To be clear, this wasn’t a presidential election, it was just a survey on how much this country loves racism and most white people checked the box for “very satisfied.”

-Robin Thede, actress and writer

“When a country shows you who it is, believe it the first time.”

-Anand Giridharadas

“I think the democratic sadness you’re seeing on social media isn’t fatalism or resignation to a Republican win–it’s sadness that we’re not seeing a full scale repudiation to Trumpism.’

[associate professor in Austin]

Before being Republican or Democrat, be human. Regardless of who wins the US election, no one has greater power over you than you. Our minds & hearts are much greater than any politics, and as sovereign beings, we get to choose peace, empathy & humanity.

-Jennifer Rose


From Fr Richard Rohr today, the day after election:

A Call to Be One
Wednesday,  November 4, 2020

I return once again to the prophetic words of Sister Joan Chittister who calls us to make an unflinching commitment to act with integrity—out of the fullness of our being—not simply our pragmatic, comfortable, or fearful selves.

As a people, we are at a crossover moment. It is a call to all of us to be our best, our least superficial, our most serious about what it means to be a Christian as well as a citizen. . . .

Where in the midst of such polarization and national disunity is even the hope of oneing, of integrating the social with what we say are our spiritual selves? . . .

Even the ghost of an answer makes serious spiritual demands on us all: To heal such division means that we are obliged to search out and identify our own personal value system. It requires us to admit to ourselves what it is that really drives our individual social decisions, our votes, our political alliances. Is it the need to look powerful? The desire for personal control? . . . Do we have the courage to confront the debased with the ideal—even in the face of ridicule and recrimination—or is cowardice our secret spiritual sickness? In that case, our national health can only get worse.

A national cure also surely demands that we begin to see tradition as a call to return to the best of the past, not a burden to be overcome in order to secure the best of the present. It is the sense of a commonly held tradition of the common good—once a strong part of the American past—that we clearly lack in the present. . . .

[We must] make “Love one another as I have loved you” (see John 13:34) the foundation of national respect, the standard of our national discernment, the bedrock of both our personal relationships and a civilized society. . . .

To be one, we don’t need one party, one program, one set of policies. What could be duller, more stagnant, more destructive of the soulfulness it takes to create and preserve the best of the human enterprise than such a narrow-minded view of planetary life?  What we need is one heart for the world at large, a single-minded commitment to this “more perfect union,” and one national soul, large enough to listen to one another for the sake of the planet—for the sake of us all.
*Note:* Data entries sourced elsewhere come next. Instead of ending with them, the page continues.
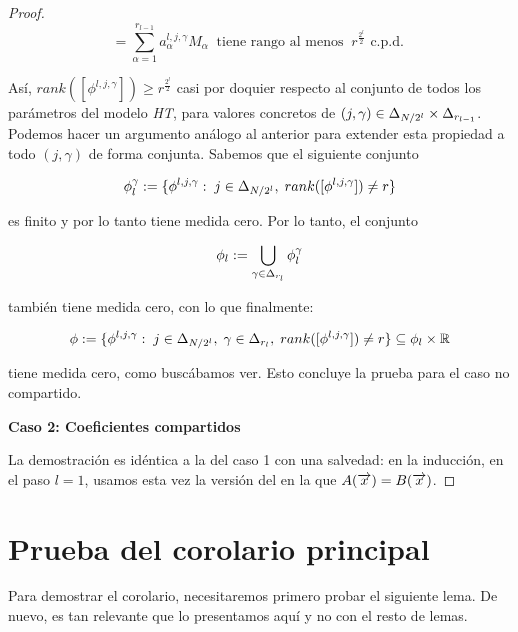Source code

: \begin{proof}
    \begin{equation}
        [\phi^{l, j, \gamma}] = \sum_{\alpha = 1}^{r_{l-1}} a_\alpha^{l,j,\gamma} M_\alpha \;\; \text{tiene rango al menos} \; \; r^{\frac{2^l}{2}} \text{ c.p.d. }
    \end{equation}

    Así, $rank([\phi^{l, j, \gamma}]) \geq r^{\frac{2^l}{2}}$ casi por doquier respecto al conjunto de todos los parámetros del modelo \textit{HT}, para valores concretos de $(j, \gamma) \in \Delta_{N/2^l} \times \Delta_{r_{l-1}}$. Podemos hacer un argumento análogo al anterior para extender esta propiedad a todo $(j, \gamma)$ de forma conjunta. Sabemos que el siguiente conjunto

    \begin{equation}
        \phi_l^{\gamma} := \{ \phi^{l, j, \gamma}: \; j \in \Delta_{N/2^l}, \; rank([\phi^{l, j, \gamma}]) \neq r \}
    \end{equation}

    es finito y por lo tanto tiene medida cero. Por lo tanto, el conjunto

    \begin{equation}
        \phi_l := \bigcup_{\gamma \in \Delta_{r_l}} \phi_l^{\gamma}
    \end{equation}

    también tiene medida cero, con lo que finalmente:

    \begin{equation}
        \phi := \{ \phi^{l, j, \gamma}: \; j \in \Delta_{N/2^l}, \; \gamma \in \Delta_{r_l}, \; rank([\phi^{l, j, \gamma}]) \neq r \} \subseteq \phi_l \times \mathbb{R}
    \end{equation}

    tiene medida cero, como buscábamos ver. Esto concluye la prueba para el caso no compartido.

    \textbf{Caso 2: Coeficientes compartidos}

    La demostración es idéntica a la del caso 1 con una salvedad: en la inducción, en el paso $l = 1$, usamos esta vez la versión del  en la que $A(\overrightarrow{x}) = B(\overrightarrow{x})$.
\end{proof}

\section{Prueba del corolario principal}

Para demostrar el corolario, necesitaremos primero probar el siguiente lema. De nuevo, es tan relevante que lo presentamos aquí y no con el resto de lemas.

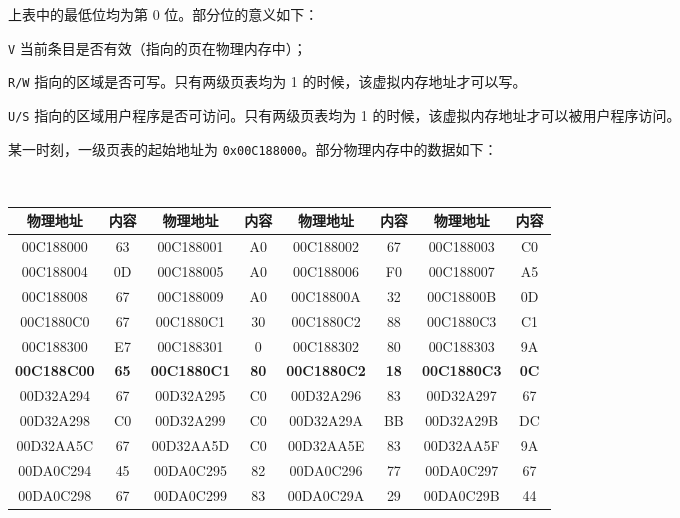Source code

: \begin{problems}
        上表中的最低位均为第 0 位。部分位的意义如下：
        \begin{asparadesc}
            \item[\texttt{V}] 当前条目是否有效（指向的页在物理内存中）；
            \item[\texttt{R/W}] 指向的区域是否可写。只有两级页表均为 1 的时候，该虚拟内存地址才可以写。
            \item[\texttt{U/S}] 指向的区域用户程序是否可访问。只有两级页表均为 1 的时候，该虚拟内存地址才可以被用户程序访问。
        \end{asparadesc}

        某一时刻，一级页表的起始地址为 \verb|0x00C188000|。部分物理内存中的数据如下：
        \begin{table}[H]
            \tt
            \centering
            \begin{tabular}{|c|c|c|c|c|c|c|c|}
                \hline
                物理地址 & 内容 & 物理地址 & 内容 & 物理地址 & 内容 & 物理地址 & 内容 \\ \hline
                00C188000 & 63 & 00C188001 & A0 & 00C188002 & 67 & 00C188003 & C0 \\ \hline
                00C188004 & 0D & 00C188005 & A0 & 00C188006 & F0 & 00C188007 & A5 \\ \hline
                00C188008 & 67 & 00C188009 & A0 & 00C18800A & 32 & 00C18800B & 0D \\ \hline
                00C1880C0 & 67 & 00C1880C1 & 30 & 00C1880C2 & 88 & 00C1880C3 & C1 \\ \hline
                00C188300 & E7 & 00C188301 & 0 & 00C188302 & 80 & 00C188303 & 9A \\ \hline
                \textbf{00C188C00} & \textbf{65} & \textbf{00C1880C1} & \textbf{80} & \textbf{00C1880C2} & \textbf{18} & \textbf{00C1880C3} & \textbf{0C} \\ \hline
                00D32A294 & 67 & 00D32A295 & C0 & 00D32A296 & 83 & 00D32A297 & 67 \\ \hline
                00D32A298 & C0 & 00D32A299 & C0 & 00D32A29A & BB & 00D32A29B & DC \\ \hline
                00D32AA5C & 67 & 00D32AA5D & C0 & 00D32AA5E & 83 & 00D32AA5F & 9A \\ \hline
                00DA0C294 & 45 & 00DA0C295 & 82 & 00DA0C296 & 77 & 00DA0C297 & 67 \\ \hline
                00DA0C298 & 67 & 00DA0C299 & 83 & 00DA0C29A & 29 & 00DA0C29B & 44 \\ \hline

\end{tabular}
\end{table}
\end{problems}
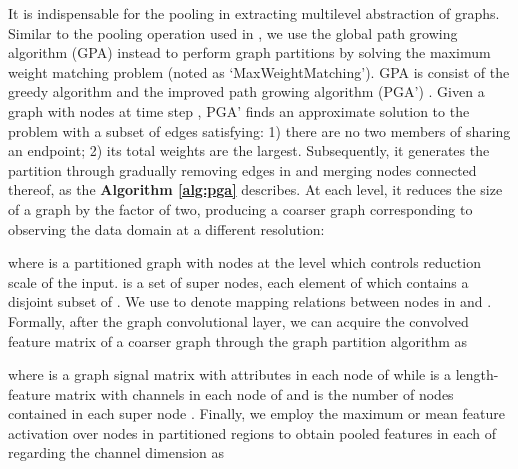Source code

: \documentclass[sigconf,screen]{acmart}
\begin{document}
It is indispensable for the pooling in extracting multilevel abstraction of graphs. Similar to the pooling operation used in \cite{defferrard2016convolutional}, we use the global path growing algorithm (GPA) \cite{maue2007engineering} instead to perform graph partitions by solving the maximum weight matching problem (noted as `MaxWeightMatching'). GPA is consist of the greedy algorithm and the improved path growing algorithm (PGA') \cite{drake2003linear}. Given a graph  with  nodes at time step , PGA' finds an approximate solution to the problem with a subset of edges  satisfying: 1) there are no two members of  sharing an endpoint; 2) its total weights are the largest. Subsequently, it generates the partition through gradually removing edges in  and merging nodes connected thereof, as the \textbf{Algorithm \ref{alg:pga}} describes. At each level, it reduces the size of a graph by the factor of two, producing a coarser graph corresponding to observing the data domain at a different resolution:

where  is a partitioned graph with  nodes at the level  which controls reduction scale of the input.  is a set of super nodes, each element  of which contains a disjoint subset of . We use  to denote mapping relations between nodes in  and . Formally, after the graph convolutional layer, we can acquire the convolved feature matrix of a coarser graph  through the graph partition algorithm as

where  is a graph signal matrix with  attributes in each node of  while  is a length- feature matrix with  channels in each node of  and  is the number of nodes contained in each super node . Finally, we employ the maximum or mean feature activation over  nodes in partitioned regions to obtain pooled features in each  of  regarding the channel dimension as
\end{document}

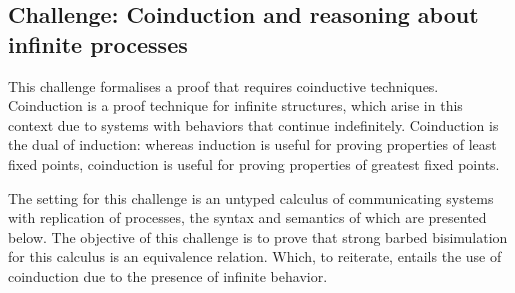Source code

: \subsection{Challenge: Coinduction and reasoning about infinite processes}
\label{sec:challenge:coinduction}

This challenge formalises a proof that requires coinductive techniques.
Coinduction is a proof technique for infinite structures, which arise in this context due to systems with behaviors that continue indefinitely.
Coinduction is the dual of induction: whereas induction is useful for proving properties of least fixed points, coinduction is useful for proving properties of greatest fixed points.

The setting for this challenge is an untyped calculus of communicating systems with replication of processes, the syntax and semantics of which are presented below.
The objective of this challenge is to prove that strong barbed bisimulation for this calculus is an equivalence relation. Which, to reiterate, entails the use of coinduction due to the presence of infinite behavior.

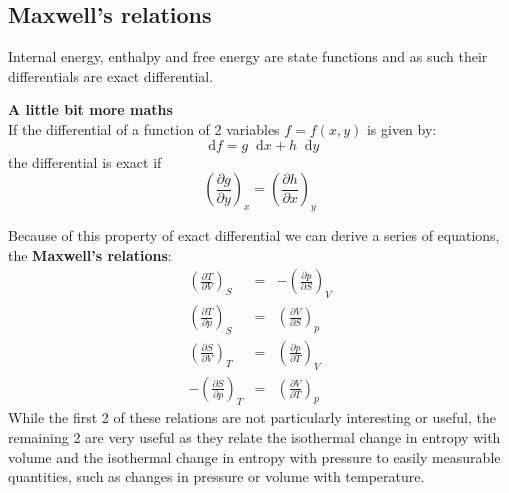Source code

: \documentclass[12pt,a4paper]{report}
\newcommand*\diff{\mathop{}\!\mathrm{d}}
\begin{document}
   \subsection*{Maxwell's relations}
   Internal energy, enthalpy and free energy are state functions and as such their differentials  are exact differential.
   \begin{mdframed}
   \textbf{A little bit more maths}\\
   If the differential of a function of 2 variables  $f=f(x,y)$ is given by:
   \begin{equation*}
   \diff f= g \diff x + h \diff y
   \end{equation*}
   the differential is exact if 
   \begin{equation*}
   \left(\frac{\partial g}{\partial y}\right)_{x} = \left(\frac{\partial h}{\partial x}\right)_{y}
   \end{equation*}
   \end{mdframed}
   Because of this property of exact differential we can derive a series of equations, the \textbf{Maxwell's relations}:
   \begin{eqnarray*}
   \left(\frac{\partial T}{\partial V}\right)_{S}&=&-\left(\frac{\partial p}{\partial S}\right)_{V}\\ 
   \left(\frac{\partial T}{\partial p}\right)_{S}&=&\left(\frac{\partial V}{\partial S}\right)_{p}\\
   \left(\frac{\partial S}{\partial V}\right)_{T}&=&\left(\frac{\partial p}{\partial T}\right)_{V}\\
   -\left(\frac{\partial S}{\partial p}\right)_{T}&=&\left(\frac{\partial V}{\partial T}\right)_{p}
   \end{eqnarray*} 
   While the first 2 of these relations are not particularly interesting or useful, the remaining 2 are very useful as they relate the isothermal change in entropy with volume and the isothermal change in entropy with pressure to easily measurable quantities, such as changes in pressure or volume with temperature. 
\end{document}
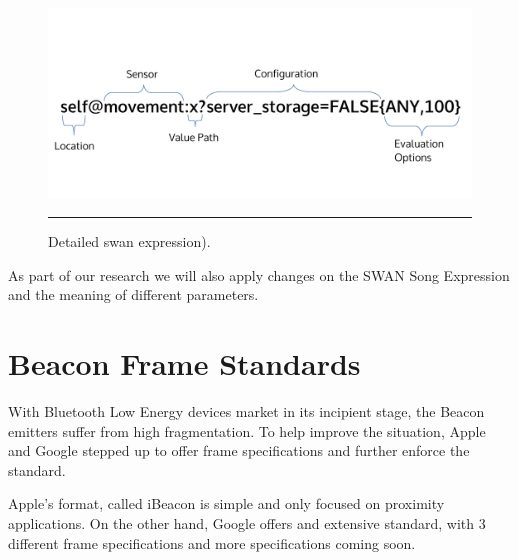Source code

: \begin{figure}[htbp]
  \centering
    \includegraphics[scale=0.6]{Figures/swan_expr.pdf}
    \rule{35em}{0.5pt}
  \caption[Swan Expression]{Detailed swan expression).}
  \label{fig:SwanExpression}
\end{figure}

As part of our research we will also apply changes on the SWAN Song Expression and the meaning of different parameters.

\section{Beacon Frame Standards}
With Bluetooth Low Energy devices market in its incipient stage, the Beacon  emitters suffer from high fragmentation.
To help improve the situation, Apple and Google stepped up to offer frame specifications and further enforce the standard.

Apple's format, called iBeacon is simple and only focused on proximity applications.
On the other hand, Google offers and extensive standard, with 3 different frame specifications and more specifications coming soon.
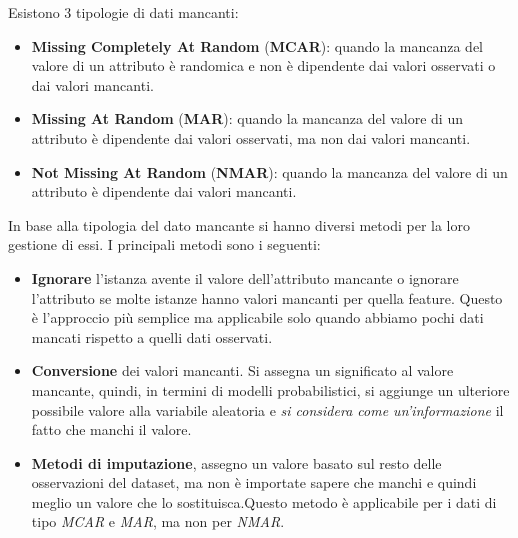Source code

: Esistono 3 tipologie di dati mancanti:
\begin{itemize}
      \item \textbf{Missing Completely At Random} (\textbf{MCAR}): quando la
            mancanza del valore di un attributo è randomica e non è dipendente dai valori
            osservati o dai valori mancanti.
      \item \textbf{Missing At Random} (\textbf{MAR}): quando la mancanza del
            valore di un attributo è dipendente dai valori osservati, ma non dai
            valori mancanti.
      \item \textbf{Not Missing At Random} (\textbf{NMAR}): quando la mancanza del
            valore di un attributo è dipendente dai valori mancanti.
\end{itemize}
In base alla tipologia del dato mancante si hanno diversi metodi per la loro
gestione di essi. I principali metodi sono i seguenti:
\begin{itemize}
      \item \textbf{Ignorare} l'istanza avente il valore dell'attributo mancante o
            ignorare l'attributo se molte istanze hanno valori mancanti per quella
            feature. Questo è l'approccio più semplice ma applicabile solo quando
            abbiamo pochi dati mancati rispetto a quelli dati osservati.
      \item \textbf{Conversione} dei valori mancanti. Si assegna un significato al
            valore mancante, quindi, in termini di modelli probabilistici, si
            aggiunge un ulteriore possibile valore alla variabile aleatoria e
            \textit{si considera come un'informazione} il fatto che manchi il valore.
      \item \textbf{Metodi di imputazione}, assegno un valore basato sul resto delle
            osservazioni del dataset, ma non è importate sapere che manchi e quindi
            meglio un valore che lo sostituisca.Questo metodo è applicabile per i
            dati di tipo \textit{MCAR} e \textit{MAR}, ma non per \textit{NMAR}.
\end{itemize}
So where can we look for oneing in the political arena? Only within the confines of our own hearts. Politics—government—does not exist for itself and, if it does, that is precisely when it becomes at least death-dealing if not entirely evil. . . .

In the end, politics is nothing more than an instrument of social good and human development. It is meant to be the right arm of those whose souls have melted into God.

More from Richard:

I consider Quaker author and activist Parker Palmer a true elder. He has clearly “fallen upward”—humbly learning and growing over the years while also generously giving of himself to build a better future with the next generation. From that vantage point, Palmer writes:

For those of us who want to see democracy survive and thrive—and we are legion—the heart is where everything begins: that grounded place in each of us where we can overcome fear, rediscover that we are members of one another, and embrace the conflicts that threaten democracy as openings to new life for us and for our nation. . . . 

Of all the tensions we must hold in personal and political life, perhaps the most fundamental and most challenging is standing and acting with hope in the “tragic gap.” On one side of that gap, we see the hard realities of the world, realities that can crush our spirits and defeat our hopes. On the other side of that gap, we see real-world possibilities, life as we know it could be because we have seen it that way. . . .

If we are to stand and act with hope in the tragic gap and do it for the long haul, we cannot settle for mere “effectiveness” as the ultimate measure of our failure or success. Yes, we want to be effective in pursuit of important goals. . . . [But] we must judge ourselves by a higher standard than effectiveness, the standard called faithfulness. Are we faithful to the community on which we depend, to doing what we can in response to its pressing needs? Are we faithful to the better angels of our nature and to what they call forth from us? Are we faithful to the eternal conversation of the human race, to speaking and listening in a way that takes us closer to truth? Are we faithful to the call of courage that summons us to witness to the common good, even against great odds? When faithfulness is our standard, we are more likely to sustain our engagement with tasks that will never end: doing justice, loving mercy, and calling the beloved community into being.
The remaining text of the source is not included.